[[ Records for this task, beginning ]]

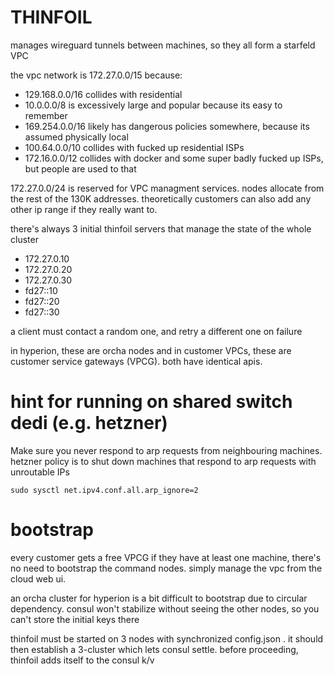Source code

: THINFOIL
========

manages wireguard tunnels between machines, so they all form a starfeld VPC


the vpc network is 172.27.0.0/15 because:

- 129.168.0.0/16    collides with residential
- 10.0.0.0/8        is excessively large and popular because its easy to remember
- 169.254.0.0/16    likely has dangerous policies somewhere, because its assumed physically local
- 100.64.0.0/10     collides with fucked up residential ISPs
- 172.16.0.0/12     collides with docker and some super badly fucked up ISPs, but people are used to that


172.27.0.0/24 is reserved for VPC managment services. nodes allocate from the rest of the 130K addresses.
theoretically customers can also add any other ip range if they really want to.


there's always 3 initial thinfoil servers that manage the state of the whole cluster

 - 172.27.0.10
 - 172.27.0.20
 - 172.27.0.30
 - fd27::10
 - fd27::20
 - fd27::30

a client must contact a random one, and retry a different one on failure

in hyperion, these are orcha nodes and in customer VPCs, these are customer service gateways (VPCG).
both have identical apis.



hint for running on shared switch dedi (e.g. hetzner)
=================================================

Make sure you never respond to arp requests from neighbouring machines.
hetzner policy is to shut down machines that respond to arp requests with unroutable IPs

    sudo sysctl net.ipv4.conf.all.arp_ignore=2


bootstrap
=========

every customer gets a free VPCG if they have at least one machine, there's no need to bootstrap the command nodes.
simply manage the vpc from the cloud web ui.

an orcha cluster for hyperion is a bit difficult to bootstrap due to circular dependency. 
consul won't stabilize without seeing the other nodes, so you can't store the initial keys there

thinfoil must be started on 3 nodes with synchronized config.json .
it should then establish a 3-cluster which lets consul settle. 
before proceeding, thinfoil adds itself to the consul k/v


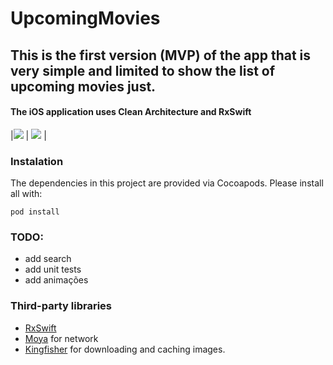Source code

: # UpcomingMovies

## This is the first version (MVP) of the app that is very simple and limited to show the list of upcoming movies just.

#### The iOS application uses Clean Architecture and RxSwift

|![](Screenshots/ScreenShot1.png=320x240) | ![](Screenshots/ScreenShot1.png=320x240) | 

### Instalation

The dependencies in this project are provided via Cocoapods. Please install all with:

`
pod install
`

### TODO:

* add search 
* add unit tests
* add animações

### Third-party libraries
* [RxSwift](https://github.com/ReactiveX/RxSwift)
* [Moya](https://github.com/Moya/Moya)  for network
* [Kingfisher](https://github.com/onevcat/Kingfisher) for downloading and caching images.

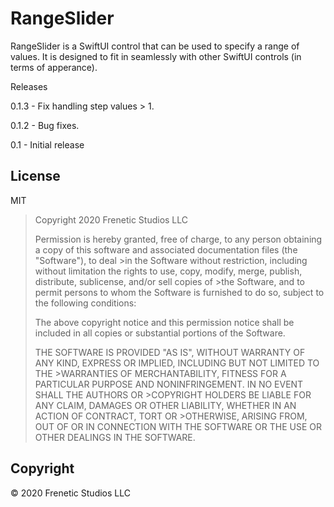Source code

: #  RangeSlider

RangeSlider is a SwiftUI control that can be used to specify a range of values. It is designed to fit in seamlessly with other SwiftUI controls (in terms of apperance).

Releases

0.1.3 - Fix handling step values > 1.

0.1.2 - Bug fixes.

0.1 - Initial release

## License

MIT

>Copyright 2020 Frenetic Studios LLC
>
>Permission is hereby granted, free of charge, to any person obtaining a copy of this software and associated documentation files (the "Software"), to deal >in the Software without restriction, including without limitation the rights to use, copy, modify, merge, publish, distribute, sublicense, and/or sell copies of >the Software, and to permit persons to whom the Software is furnished to do so, subject to the following conditions:
>
>The above copyright notice and this permission notice shall be included in all copies or substantial portions of the Software.
>
>THE SOFTWARE IS PROVIDED "AS IS", WITHOUT WARRANTY OF ANY KIND, EXPRESS OR IMPLIED, INCLUDING BUT NOT LIMITED TO THE >WARRANTIES OF MERCHANTABILITY, FITNESS FOR A PARTICULAR PURPOSE AND NONINFRINGEMENT. IN NO EVENT SHALL THE AUTHORS OR >COPYRIGHT HOLDERS BE LIABLE FOR ANY CLAIM, DAMAGES OR OTHER LIABILITY, WHETHER IN AN ACTION OF CONTRACT, TORT OR >OTHERWISE, ARISING FROM, OUT OF OR IN CONNECTION WITH THE SOFTWARE OR THE USE OR OTHER DEALINGS IN THE SOFTWARE.

## Copyright

© 2020 Frenetic Studios LLC

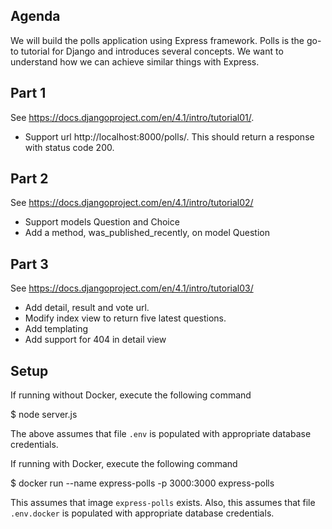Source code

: ## Agenda

We will build the polls application using Express framework. Polls is the go-to tutorial for Django and introduces several concepts. We want to understand how we can achieve similar things with Express.

## Part 1

See https://docs.djangoproject.com/en/4.1/intro/tutorial01/.

* Support url http://localhost:8000/polls/. This should return a response with status code 200.

## Part 2

See https://docs.djangoproject.com/en/4.1/intro/tutorial02/

* Support models Question and Choice
* Add a method, was_published_recently, on model Question

## Part 3

See https://docs.djangoproject.com/en/4.1/intro/tutorial03/

* Add detail, result and vote url.
* Modify index view to return five latest questions.
* Add templating
* Add support for 404 in detail view

## Setup

If running without Docker, execute the following command

  $ node server.js

The above assumes that file `.env` is populated with appropriate database credentials.

If running with Docker, execute the following command

  $ docker run --name express-polls -p 3000:3000 express-polls

This assumes that image `express-polls` exists. Also, this assumes that file `.env.docker` is populated with appropriate database credentials.
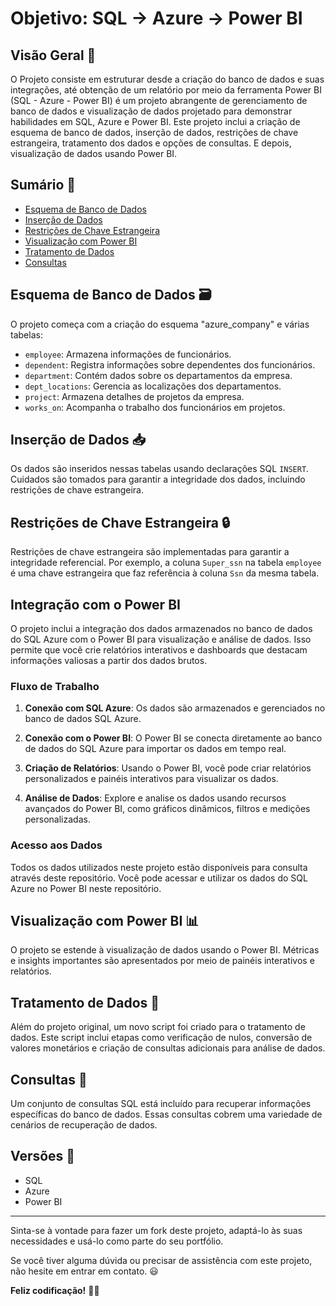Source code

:# Objetivo: SQL -> Azure -> Power BI

## Visão Geral 🚀

  O Projeto consiste em estruturar desde a criação do banco de dados e suas integrações, até obtenção de um relatório por meio da ferramenta Power BI (SQL - Azure - Power BI) é um projeto abrangente de gerenciamento de banco de dados e visualização de dados projetado para demonstrar habilidades em SQL, Azure e Power BI. Este projeto inclui a criação de esquema de banco de dados, inserção de dados, restrições de chave estrangeira, tratamento dos dados e opções de consultas. E depois, visualização de dados usando Power BI.

## Sumário 📑

- [Esquema de Banco de Dados](#esquema-de-banco-de-dados)
- [Inserção de Dados](#inserção-de-dados)
- [Restrições de Chave Estrangeira](#restrições-de-chave-estrangeira)
- [Visualização com Power BI](#visualização-com-power-bi)
- [Tratamento de Dados](#tratamento-de-dados)
- [Consultas](#consultas)

## Esquema de Banco de Dados 🗃️

O projeto começa com a criação do esquema "azure_company" e várias tabelas:

- `employee`: Armazena informações de funcionários.
- `dependent`: Registra informações sobre dependentes dos funcionários.
- `department`: Contém dados sobre os departamentos da empresa.
- `dept_locations`: Gerencia as localizações dos departamentos.
- `project`: Armazena detalhes de projetos da empresa.
- `works_on`: Acompanha o trabalho dos funcionários em projetos.

## Inserção de Dados 📥

Os dados são inseridos nessas tabelas usando declarações SQL `INSERT`. Cuidados são tomados para garantir a integridade dos dados, incluindo restrições de chave estrangeira.

## Restrições de Chave Estrangeira 🔒

Restrições de chave estrangeira são implementadas para garantir a integridade referencial. Por exemplo, a coluna `Super_ssn` na tabela `employee` é uma chave estrangeira que faz referência à coluna `Ssn` da mesma tabela.

## Integração com o Power BI

O projeto inclui a integração dos dados armazenados no banco de dados do SQL Azure com o Power BI para visualização e análise de dados. Isso permite que você crie relatórios interativos e dashboards que destacam informações valiosas a partir dos dados brutos.

### Fluxo de Trabalho

1. **Conexão com SQL Azure**: Os dados são armazenados e gerenciados no banco de dados SQL Azure.

2. **Conexão com o Power BI**: O Power BI se conecta diretamente ao banco de dados do SQL Azure para importar os dados em tempo real.

3. **Criação de Relatórios**: Usando o Power BI, você pode criar relatórios personalizados e painéis interativos para visualizar os dados.

4. **Análise de Dados**: Explore e analise os dados usando recursos avançados do Power BI, como gráficos dinâmicos, filtros e medições personalizadas.

### Acesso aos Dados

Todos os dados utilizados neste projeto estão disponíveis para consulta através deste repositório. Você pode acessar e utilizar os dados do SQL Azure no Power BI neste repositório.



## Visualização com Power BI 📊

O projeto se estende à visualização de dados usando o Power BI. Métricas e insights importantes são apresentados por meio de painéis interativos e relatórios.

## Tratamento de Dados 🧹

Além do projeto original, um novo script foi criado para o tratamento de dados. Este script inclui etapas como verificação de nulos, conversão de valores monetários e criação de consultas adicionais para análise de dados.

## Consultas 📝

Um conjunto de consultas SQL está incluído para recuperar informações específicas do banco de dados. Essas consultas cobrem uma variedade de cenários de recuperação de dados.


## Versões 🌟

- SQL
- Azure
- Power BI

---

Sinta-se à vontade para fazer um fork deste projeto, adaptá-lo às suas necessidades e usá-lo como parte do seu portfólio.

Se você tiver alguma dúvida ou precisar de assistência com este projeto, não hesite em entrar em contato. 😃

**Feliz codificação!** 🚀🔥
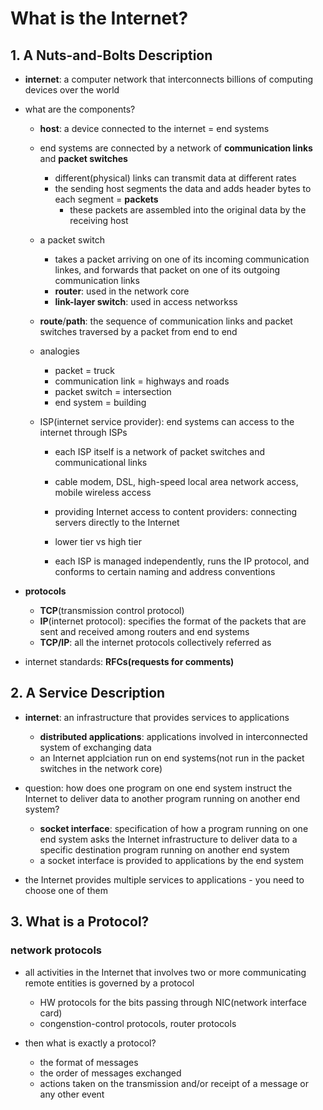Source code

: # What is the Internet?

## 1. A Nuts-and-Bolts Description
- **internet**: a computer network that interconnects billions of computing devices over the world
- what are the components?

  - **host**: a device connected to the internet = end systems
  - end systems are connected by a network of **communication links** and **packet switches**
    - different(physical) links can transmit data at different rates
    - the sending host segments the data and adds header bytes to each segment = **packets**
      - these packets are assembled into the original data by the receiving host

  - a packet switch
    - takes a packet arriving on one of its incoming communication linkes, and forwards that packet on one of its outgoing communication links
    - **router**: used in the network core
    - **link-layer switch**: used in access networkss

  - **route**/**path**: the sequence of communication links and packet switches traversed by a packet from end to end

  - analogies
    - packet = truck
    - communication link = highways and roads
    - packet switch = intersection
    - end system = building

  - ISP(internet service provider): end systems can access to the internet through ISPs
    - each ISP itself is a network of packet switches and communicational links
    - cable modem, DSL, high-speed local area network access, mobile wireless access
    - providing Internet access to content providers: connecting servers directly to the Internet

    - lower tier vs high tier
    - each ISP is managed independently, runs the IP protocol, and conforms to certain naming and address conventions

- **protocols**
  - **TCP**(transmission control protocol)
  - **IP**(internet protocol): specifies the format of the packets that are sent and received among routers and end systems
  - **TCP/IP**: all the internet protocols collectively referred as 

- internet standards: **RFCs(requests for comments)**

## 2. A Service Description
- **internet**: an infrastructure that provides services to applications
  - **distributed applications**: applications involved in interconnected system of exchanging data
  - an Internet applciation run on end systems(not run in the packet switches in the network core)

- question: how does one program on one end system instruct the Internet to deliver data to another program
running on another end system?
  - **socket interface**: specification of how a program running on one end system asks the Internet infrastructure to deliver data to a specific destination program running on another end system
  - a socket interface is provided to applications by the end system

- the Internet provides multiple services to applications - you need to choose one of them

## 3. What is a Protocol?

### network protocols
- all activities in the Internet that involves two or more communicating remote entities is governed by a protocol
  - HW protocols for the bits passing through NIC(network interface card)
  - congenstion-control protocols, router protocols

- then what is exactly a protocol?
  - the format of messages
  - the order of messages exchanged
  - actions taken on the transmission and/or receipt of a message or any other event
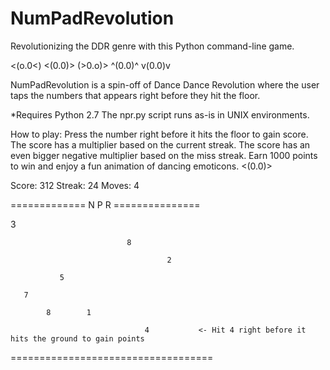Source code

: # NumPadRevolution
Revolutionizing the DDR genre with this Python command-line game.

<(o.0<)   <(0.0)>   (>0.o)>   ^(0.0)^   v(0.0)v

NumPadRevolution is a spin-off of Dance Dance Revolution where the user taps the numbers that appears right before they hit the floor.

*Requires Python 2.7
The npr.py script runs as-is in UNIX environments.


How to play:
Press the number right before it hits the floor to gain score.
The score has a multiplier based on the current streak.
The score has an even bigger negative multiplier based on the miss streak.
Earn 1000 points to win and enjoy a fun animation of dancing emoticons. <(0.0)>

Score: 312          Streak: 24             Moves: 4

============= N P R ===============

   3

                              8
                              
                                       2
                                       
               5
               
       7
       
            8        1
                    
                                  4           <- Hit 4 right before it hits the ground to gain points
===================================
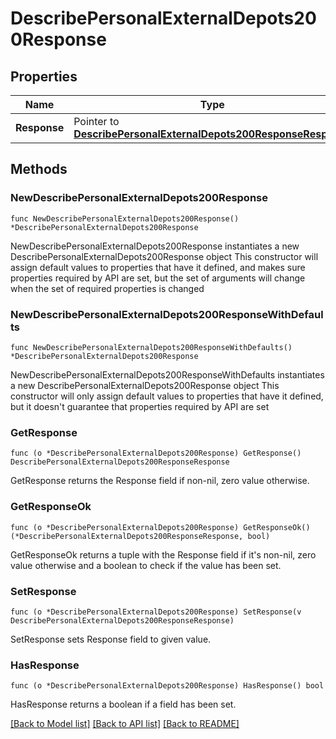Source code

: # DescribePersonalExternalDepots200Response

## Properties

Name | Type | Description | Notes
------------ | ------------- | ------------- | -------------
**Response** | Pointer to [**DescribePersonalExternalDepots200ResponseResponse**](DescribePersonalExternalDepots200ResponseResponse.md) |  | [optional] 

## Methods

### NewDescribePersonalExternalDepots200Response

`func NewDescribePersonalExternalDepots200Response() *DescribePersonalExternalDepots200Response`

NewDescribePersonalExternalDepots200Response instantiates a new DescribePersonalExternalDepots200Response object
This constructor will assign default values to properties that have it defined,
and makes sure properties required by API are set, but the set of arguments
will change when the set of required properties is changed

### NewDescribePersonalExternalDepots200ResponseWithDefaults

`func NewDescribePersonalExternalDepots200ResponseWithDefaults() *DescribePersonalExternalDepots200Response`

NewDescribePersonalExternalDepots200ResponseWithDefaults instantiates a new DescribePersonalExternalDepots200Response object
This constructor will only assign default values to properties that have it defined,
but it doesn't guarantee that properties required by API are set

### GetResponse

`func (o *DescribePersonalExternalDepots200Response) GetResponse() DescribePersonalExternalDepots200ResponseResponse`

GetResponse returns the Response field if non-nil, zero value otherwise.

### GetResponseOk

`func (o *DescribePersonalExternalDepots200Response) GetResponseOk() (*DescribePersonalExternalDepots200ResponseResponse, bool)`

GetResponseOk returns a tuple with the Response field if it's non-nil, zero value otherwise
and a boolean to check if the value has been set.

### SetResponse

`func (o *DescribePersonalExternalDepots200Response) SetResponse(v DescribePersonalExternalDepots200ResponseResponse)`

SetResponse sets Response field to given value.

### HasResponse

`func (o *DescribePersonalExternalDepots200Response) HasResponse() bool`

HasResponse returns a boolean if a field has been set.


[[Back to Model list]](../README.md#documentation-for-models) [[Back to API list]](../README.md#documentation-for-api-endpoints) [[Back to README]](../README.md)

[[ Records for this task, end ]]

# About this task
Work out how many lines contain the word "empresa" in the records, and answer with the number only.

# Finished exercise
2